#### Collected data entries
[Start of section]
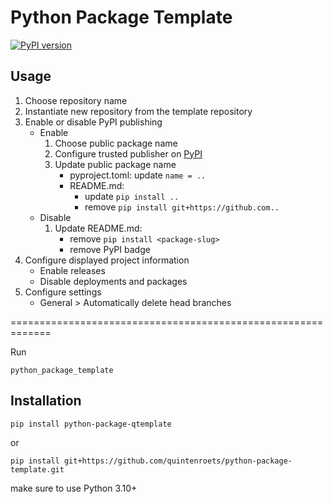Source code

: # Python Package Template
[![PyPI version](https://badge.fury.io/py/superpathlib.svg)](https://badge.fury.io/py/python-package-qtemplate)
## Usage
1) Choose repository name
2) Instantiate new repository from the template repository
3) Enable or disable PyPI publishing
   * Enable
      1) Choose public package name
      2) Configure trusted publisher on [PyPI](https://pypi.org/manage/account/publishing/)
      3) Update public package name
         * pyproject.toml: update `name = ..`
         * README.md:
           * update `pip install ..`
           * remove `pip install git+https://github.com..`
   * Disable
      1) Update README.md:
           * remove `pip install <package-slug>`
           * remove PyPI badge
4) Configure displayed project information
   * Enable releases
   * Disable deployments and packages
5) Configure settings
   * General > Automatically delete head branches

=============================================================

Run
```shell
python_package_template
```
## Installation
```shell
pip install python-package-qtemplate
```
or
```shell
pip install git+https://github.com/quintenroets/python-package-template.git
```
make sure to use Python 3.10+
[End of section]
Report back each line of the entries that holds the string "github".

           * remove `pip install git+https://github.com..`
pip install git+https://github.com/quintenroets/python-package-template.git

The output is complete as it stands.